- [EXERCISE BRIEF]
The records follow. Retype them without a single change.

Collected data
──────────
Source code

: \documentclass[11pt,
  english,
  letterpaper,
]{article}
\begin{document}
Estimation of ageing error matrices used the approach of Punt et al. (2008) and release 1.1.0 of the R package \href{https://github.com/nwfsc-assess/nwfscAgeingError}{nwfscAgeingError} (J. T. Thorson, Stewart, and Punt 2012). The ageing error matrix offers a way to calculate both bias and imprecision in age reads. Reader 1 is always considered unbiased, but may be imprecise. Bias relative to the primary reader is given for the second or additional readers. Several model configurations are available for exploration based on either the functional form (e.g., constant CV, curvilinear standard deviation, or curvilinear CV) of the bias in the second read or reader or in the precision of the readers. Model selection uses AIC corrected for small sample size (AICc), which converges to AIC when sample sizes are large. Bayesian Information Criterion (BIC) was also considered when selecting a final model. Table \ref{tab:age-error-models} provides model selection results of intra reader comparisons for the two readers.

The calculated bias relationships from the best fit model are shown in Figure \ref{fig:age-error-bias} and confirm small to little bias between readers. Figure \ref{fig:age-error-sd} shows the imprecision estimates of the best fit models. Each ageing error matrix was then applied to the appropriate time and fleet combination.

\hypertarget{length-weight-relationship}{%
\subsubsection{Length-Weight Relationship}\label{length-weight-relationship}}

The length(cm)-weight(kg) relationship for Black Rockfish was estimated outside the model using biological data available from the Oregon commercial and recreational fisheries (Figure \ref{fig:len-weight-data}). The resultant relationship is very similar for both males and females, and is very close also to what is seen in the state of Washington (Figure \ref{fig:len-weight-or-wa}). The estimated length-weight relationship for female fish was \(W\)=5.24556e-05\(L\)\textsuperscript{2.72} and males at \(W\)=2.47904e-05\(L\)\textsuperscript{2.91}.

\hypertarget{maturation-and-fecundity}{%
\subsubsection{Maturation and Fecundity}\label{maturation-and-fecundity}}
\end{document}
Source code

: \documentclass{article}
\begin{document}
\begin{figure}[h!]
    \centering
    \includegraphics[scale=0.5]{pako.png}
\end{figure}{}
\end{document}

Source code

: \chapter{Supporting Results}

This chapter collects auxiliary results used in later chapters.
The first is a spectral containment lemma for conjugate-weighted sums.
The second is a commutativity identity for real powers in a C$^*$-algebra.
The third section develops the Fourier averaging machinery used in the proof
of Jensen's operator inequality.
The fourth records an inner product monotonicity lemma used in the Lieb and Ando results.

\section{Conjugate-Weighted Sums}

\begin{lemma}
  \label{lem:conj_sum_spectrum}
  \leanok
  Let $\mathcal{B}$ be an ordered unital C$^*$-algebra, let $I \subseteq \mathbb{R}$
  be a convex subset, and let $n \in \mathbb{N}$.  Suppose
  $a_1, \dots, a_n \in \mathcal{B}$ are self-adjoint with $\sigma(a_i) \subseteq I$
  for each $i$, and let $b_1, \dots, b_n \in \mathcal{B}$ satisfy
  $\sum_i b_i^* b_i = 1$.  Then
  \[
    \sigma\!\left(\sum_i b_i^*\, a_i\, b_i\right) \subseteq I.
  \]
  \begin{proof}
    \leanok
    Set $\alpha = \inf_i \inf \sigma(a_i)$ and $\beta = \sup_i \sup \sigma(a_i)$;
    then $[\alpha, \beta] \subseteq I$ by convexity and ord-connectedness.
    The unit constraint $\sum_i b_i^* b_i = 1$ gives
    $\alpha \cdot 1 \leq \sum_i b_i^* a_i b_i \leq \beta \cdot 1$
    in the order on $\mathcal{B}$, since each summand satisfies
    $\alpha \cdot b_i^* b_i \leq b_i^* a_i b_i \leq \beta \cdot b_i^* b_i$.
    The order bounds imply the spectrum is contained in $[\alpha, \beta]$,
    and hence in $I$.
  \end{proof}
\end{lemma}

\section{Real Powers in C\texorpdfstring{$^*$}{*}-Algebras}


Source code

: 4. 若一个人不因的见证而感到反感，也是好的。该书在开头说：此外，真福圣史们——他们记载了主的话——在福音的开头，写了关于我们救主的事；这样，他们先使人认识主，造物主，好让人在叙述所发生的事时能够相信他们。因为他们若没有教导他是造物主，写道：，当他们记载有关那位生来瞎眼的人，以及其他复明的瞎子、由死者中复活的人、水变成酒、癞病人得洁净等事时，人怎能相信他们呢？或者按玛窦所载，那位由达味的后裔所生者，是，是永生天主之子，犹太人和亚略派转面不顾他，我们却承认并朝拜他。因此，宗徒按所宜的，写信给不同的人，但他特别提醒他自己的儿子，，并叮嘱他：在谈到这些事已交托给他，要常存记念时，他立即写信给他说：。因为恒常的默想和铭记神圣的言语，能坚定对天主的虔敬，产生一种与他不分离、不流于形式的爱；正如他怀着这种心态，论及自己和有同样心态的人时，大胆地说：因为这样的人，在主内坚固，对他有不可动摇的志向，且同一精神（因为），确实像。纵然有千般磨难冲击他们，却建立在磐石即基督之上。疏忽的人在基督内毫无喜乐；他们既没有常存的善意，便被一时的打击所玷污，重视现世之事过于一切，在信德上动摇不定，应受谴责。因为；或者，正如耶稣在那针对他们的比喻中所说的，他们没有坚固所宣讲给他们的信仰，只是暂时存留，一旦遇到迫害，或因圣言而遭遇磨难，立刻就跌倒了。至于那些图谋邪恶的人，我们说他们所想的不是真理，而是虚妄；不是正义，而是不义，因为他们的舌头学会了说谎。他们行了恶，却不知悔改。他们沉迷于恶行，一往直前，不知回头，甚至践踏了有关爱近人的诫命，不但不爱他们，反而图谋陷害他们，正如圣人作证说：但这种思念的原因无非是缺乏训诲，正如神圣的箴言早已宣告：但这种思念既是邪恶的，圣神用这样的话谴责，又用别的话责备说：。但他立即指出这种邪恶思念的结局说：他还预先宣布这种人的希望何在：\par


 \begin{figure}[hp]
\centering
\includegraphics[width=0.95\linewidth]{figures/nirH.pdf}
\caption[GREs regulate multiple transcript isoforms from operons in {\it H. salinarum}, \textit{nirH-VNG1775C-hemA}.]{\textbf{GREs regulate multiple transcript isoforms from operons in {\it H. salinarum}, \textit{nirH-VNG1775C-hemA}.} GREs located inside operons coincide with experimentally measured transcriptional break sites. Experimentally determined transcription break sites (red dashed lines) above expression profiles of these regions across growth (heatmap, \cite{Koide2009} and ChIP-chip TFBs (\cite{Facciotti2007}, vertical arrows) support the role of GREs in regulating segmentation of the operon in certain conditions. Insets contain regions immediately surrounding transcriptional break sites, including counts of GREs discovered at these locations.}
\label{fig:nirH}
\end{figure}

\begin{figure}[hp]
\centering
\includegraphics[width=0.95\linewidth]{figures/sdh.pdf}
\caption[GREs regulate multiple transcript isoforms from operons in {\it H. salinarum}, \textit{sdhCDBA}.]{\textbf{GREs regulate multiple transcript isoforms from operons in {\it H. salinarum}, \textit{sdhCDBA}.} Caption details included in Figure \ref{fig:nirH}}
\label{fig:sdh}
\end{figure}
──────────
- [TASK RESPONSE]
Source code

: \documentclass[11pt,
  english,
  letterpaper,
]{article}
\begin{document}
Estimation of ageing error matrices used the approach of Punt et al. (2008) and release 1.1.0 of the R package \href{https://github.com/nwfsc-assess/nwfscAgeingError}{nwfscAgeingError} (J. T. Thorson, Stewart, and Punt 2012). The ageing error matrix offers a way to calculate both bias and imprecision in age reads. Reader 1 is always considered unbiased, but may be imprecise. Bias relative to the primary reader is given for the second or additional readers. Several model configurations are available for exploration based on either the functional form (e.g., constant CV, curvilinear standard deviation, or curvilinear CV) of the bias in the second read or reader or in the precision of the readers. Model selection uses AIC corrected for small sample size (AICc), which converges to AIC when sample sizes are large. Bayesian Information Criterion (BIC) was also considered when selecting a final model. Table \ref{tab:age-error-models} provides model selection results of intra reader comparisons for the two readers.

The calculated bias relationships from the best fit model are shown in Figure \ref{fig:age-error-bias} and confirm small to little bias between readers. Figure \ref{fig:age-error-sd} shows the imprecision estimates of the best fit models. Each ageing error matrix was then applied to the appropriate time and fleet combination.

\hypertarget{length-weight-relationship}{%
\subsubsection{Length-Weight Relationship}\label{length-weight-relationship}}

The length(cm)-weight(kg) relationship for Black Rockfish was estimated outside the model using biological data available from the Oregon commercial and recreational fisheries (Figure \ref{fig:len-weight-data}). The resultant relationship is very similar for both males and females, and is very close also to what is seen in the state of Washington (Figure \ref{fig:len-weight-or-wa}). The estimated length-weight relationship for female fish was \(W\)=5.24556e-05\(L\)\textsuperscript{2.72} and males at \(W\)=2.47904e-05\(L\)\textsuperscript{2.91}.

\hypertarget{maturation-and-fecundity}{%
\subsubsection{Maturation and Fecundity}\label{maturation-and-fecundity}}
\end{document}
Source code

: \documentclass{article}
\begin{document}
\begin{figure}[h!]
    \centering
    \includegraphics[scale=0.5]{pako.png}
\end{figure}{}
\end{document}

Source code

: \chapter{Supporting Results}

This chapter collects auxiliary results used in later chapters.
The first is a spectral containment lemma for conjugate-weighted sums.
The second is a commutativity identity for real powers in a C$^*$-algebra.
The third section develops the Fourier averaging machinery used in the proof
of Jensen's operator inequality.
The fourth records an inner product monotonicity lemma used in the Lieb and Ando results.

\section{Conjugate-Weighted Sums}

\begin{lemma}
  \label{lem:conj_sum_spectrum}
  \leanok
  Let $\mathcal{B}$ be an ordered unital C$^*$-algebra, let $I \subseteq \mathbb{R}$
  be a convex subset, and let $n \in \mathbb{N}$.  Suppose
  $a_1, \dots, a_n \in \mathcal{B}$ are self-adjoint with $\sigma(a_i) \subseteq I$
  for each $i$, and let $b_1, \dots, b_n \in \mathcal{B}$ satisfy
  $\sum_i b_i^* b_i = 1$.  Then
  \[
    \sigma\!\left(\sum_i b_i^*\, a_i\, b_i\right) \subseteq I.
  \]
  \begin{proof}
    \leanok
    Set $\alpha = \inf_i \inf \sigma(a_i)$ and $\beta = \sup_i \sup \sigma(a_i)$;
    then $[\alpha, \beta] \subseteq I$ by convexity and ord-connectedness.
    The unit constraint $\sum_i b_i^* b_i = 1$ gives
    $\alpha \cdot 1 \leq \sum_i b_i^* a_i b_i \leq \beta \cdot 1$
    in the order on $\mathcal{B}$, since each summand satisfies
    $\alpha \cdot b_i^* b_i \leq b_i^* a_i b_i \leq \beta \cdot b_i^* b_i$.
    The order bounds imply the spectrum is contained in $[\alpha, \beta]$,
    and hence in $I$.
  \end{proof}
\end{lemma}

\section{Real Powers in C\texorpdfstring{$^*$}{*}-Algebras}


Source code

: 4. 若一个人不因的见证而感到反感，也是好的。该书在开头说：此外，真福圣史们——他们记载了主的话——在福音的开头，写了关于我们救主的事；这样，他们先使人认识主，造物主，好让人在叙述所发生的事时能够相信他们。因为他们若没有教导他是造物主，写道：，当他们记载有关那位生来瞎眼的人，以及其他复明的瞎子、由死者中复活的人、水变成酒、癞病人得洁净等事时，人怎能相信他们呢？或者按玛窦所载，那位由达味的后裔所生者，是，是永生天主之子，犹太人和亚略派转面不顾他，我们却承认并朝拜他。因此，宗徒按所宜的，写信给不同的人，但他特别提醒他自己的儿子，，并叮嘱他：在谈到这些事已交托给他，要常存记念时，他立即写信给他说：。因为恒常的默想和铭记神圣的言语，能坚定对天主的虔敬，产生一种与他不分离、不流于形式的爱；正如他怀着这种心态，论及自己和有同样心态的人时，大胆地说：因为这样的人，在主内坚固，对他有不可动摇的志向，且同一精神（因为），确实像。纵然有千般磨难冲击他们，却建立在磐石即基督之上。疏忽的人在基督内毫无喜乐；他们既没有常存的善意，便被一时的打击所玷污，重视现世之事过于一切，在信德上动摇不定，应受谴责。因为；或者，正如耶稣在那针对他们的比喻中所说的，他们没有坚固所宣讲给他们的信仰，只是暂时存留，一旦遇到迫害，或因圣言而遭遇磨难，立刻就跌倒了。至于那些图谋邪恶的人，我们说他们所想的不是真理，而是虚妄；不是正义，而是不义，因为他们的舌头学会了说谎。他们行了恶，却不知悔改。他们沉迷于恶行，一往直前，不知回头，甚至践踏了有关爱近人的诫命，不但不爱他们，反而图谋陷害他们，正如圣人作证说：但这种思念的原因无非是缺乏训诲，正如神圣的箴言早已宣告：但这种思念既是邪恶的，圣神用这样的话谴责，又用别的话责备说：。但他立即指出这种邪恶思念的结局说：他还预先宣布这种人的希望何在：\par


 \begin{figure}[hp]
\centering
\includegraphics[width=0.95\linewidth]{figures/nirH.pdf}
\caption[GREs regulate multiple transcript isoforms from operons in {\it H. salinarum}, \textit{nirH-VNG1775C-hemA}.]{\textbf{GREs regulate multiple transcript isoforms from operons in {\it H. salinarum}, \textit{nirH-VNG1775C-hemA}.} GREs located inside operons coincide with experimentally measured transcriptional break sites. Experimentally determined transcription break sites (red dashed lines) above expression profiles of these regions across growth (heatmap, \cite{Koide2009} and ChIP-chip TFBs (\cite{Facciotti2007}, vertical arrows) support the role of GREs in regulating segmentation of the operon in certain conditions. Insets contain regions immediately surrounding transcriptional break sites, including counts of GREs discovered at these locations.}
\label{fig:nirH}
\end{figure}

\begin{figure}[hp]
\centering
\includegraphics[width=0.95\linewidth]{figures/sdh.pdf}
\caption[GREs regulate multiple transcript isoforms from operons in {\it H. salinarum}, \textit{sdhCDBA}.]{\textbf{GREs regulate multiple transcript isoforms from operons in {\it H. salinarum}, \textit{sdhCDBA}.} Caption details included in Figure \ref{fig:nirH}}
\label{fig:sdh}
\end{figure}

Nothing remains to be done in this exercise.